Emmanuel Hacquart39 ans dans l’auto au compteur

Emmanuel Hacquart au côté d’une affiche datant du Salon de l’Auto 1994.

Dirigeant d’un groupe ayant employé 348 salariés et réalisé 130 millions d’euros de chiffre d’affaires à travers douze sociétés, Emmanuel Hacquart a pris sa retraite après avoir tour à tour revendu ses concessions Renault, Dacia, Kia, Volvo, Nissan et Opel.

Né à Boulogne-Billancourt, « commune placée sous le losange Renault » comme il aime à le rappeler, Emmanuel Hacquart, parce que son père était ingénieur dans la sidérurgie, a passé sa jeunesse en Lorraine puis à Fos-sur-Mer.

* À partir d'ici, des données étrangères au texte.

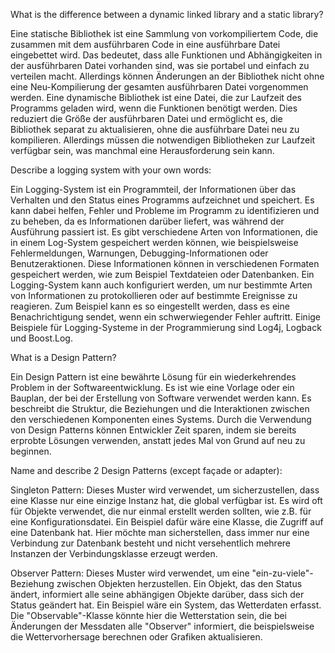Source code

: What is the difference between a dynamic linked library and a static library?

Eine statische Bibliothek ist eine Sammlung von vorkompiliertem Code, die zusammen mit dem ausführbaren Code in eine ausführbare Datei eingebettet wird. 
Das bedeutet, dass alle Funktionen und Abhängigkeiten in der ausführbaren Datei vorhanden sind, was sie portabel und einfach zu verteilen macht. 
Allerdings können Änderungen an der Bibliothek nicht ohne eine Neu-Kompilierung der gesamten ausführbaren Datei vorgenommen werden.
Eine dynamische Bibliothek ist eine Datei, die zur Laufzeit des Programms geladen wird, wenn die Funktionen benötigt werden. 
Dies reduziert die Größe der ausführbaren Datei und ermöglicht es, die Bibliothek separat zu aktualisieren, ohne die ausführbare Datei neu zu kompilieren. 
Allerdings müssen die notwendigen Bibliotheken zur Laufzeit verfügbar sein, was manchmal eine Herausforderung sein kann.


Describe a logging system with your own words:

Ein Logging-System ist ein Programmteil, der Informationen über das Verhalten und den Status eines Programms aufzeichnet und speichert. 
Es kann dabei helfen, Fehler und Probleme im Programm zu identifizieren und zu beheben, da es Informationen darüber liefert, was während der Ausführung passiert ist.
Es gibt verschiedene Arten von Informationen, die in einem Log-System gespeichert werden können, wie beispielsweise Fehlermeldungen, Warnungen, Debugging-Informationen oder Benutzeraktionen. 
Diese Informationen können in verschiedenen Formaten gespeichert werden, wie zum Beispiel Textdateien oder Datenbanken.
Ein Logging-System kann auch konfiguriert werden, um nur bestimmte Arten von Informationen zu protokollieren oder auf bestimmte Ereignisse zu reagieren. 
Zum Beispiel kann es so eingestellt werden, dass es eine Benachrichtigung sendet, wenn ein schwerwiegender Fehler auftritt.
Einige Beispiele für Logging-Systeme in der Programmierung sind Log4j, Logback und Boost.Log.


What is a Design Pattern?

Ein Design Pattern ist eine bewährte Lösung für ein wiederkehrendes Problem in der Softwareentwicklung. 
Es ist wie eine Vorlage oder ein Bauplan, der bei der Erstellung von Software verwendet werden kann. 
Es beschreibt die Struktur, die Beziehungen und die Interaktionen zwischen den verschiedenen Komponenten eines Systems. 
Durch die Verwendung von Design Patterns können Entwickler Zeit sparen, indem sie bereits erprobte Lösungen verwenden, anstatt jedes Mal von Grund auf neu zu beginnen.


Name and describe 2 Design Patterns (except façade or adapter):

Singleton Pattern: Dieses Muster wird verwendet, um sicherzustellen, dass eine Klasse nur eine einzige Instanz hat, die global verfügbar ist. Es wird oft für Objekte verwendet, die nur einmal erstellt werden sollten, wie z.B. für eine Konfigurationsdatei.
Ein Beispiel dafür wäre eine Klasse, die Zugriff auf eine Datenbank hat. Hier möchte man sicherstellen, dass immer nur eine Verbindung zur Datenbank besteht und nicht versehentlich mehrere Instanzen der Verbindungsklasse erzeugt werden.

Observer Pattern: Dieses Muster wird verwendet, um eine "ein-zu-viele"-Beziehung zwischen Objekten herzustellen. Ein Objekt, das den Status ändert, informiert alle seine abhängigen Objekte darüber, dass sich der Status geändert hat.
Ein Beispiel wäre ein System, das Wetterdaten erfasst. Die "Observable"-Klasse könnte hier die Wetterstation sein, die bei Änderungen der Messdaten alle "Observer" informiert, die beispielsweise die Wettervorhersage berechnen oder Grafiken aktualisieren.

Il continue son cursus scolaire de la troisième à la terminale au lycée de Martigues où il rencontrera sa future épouse, réussit son bac scientifique en 1976 et manifeste très vite son intention de faire comme son oncle, alors patron d’une concession automobile. « Quand on est jeune, on identifie volontiers ce secteur à un métier facile avec de belles voitures et de beaux voyages, bref un truc sympa, alors qu’il faut aussi beaucoup de travail ».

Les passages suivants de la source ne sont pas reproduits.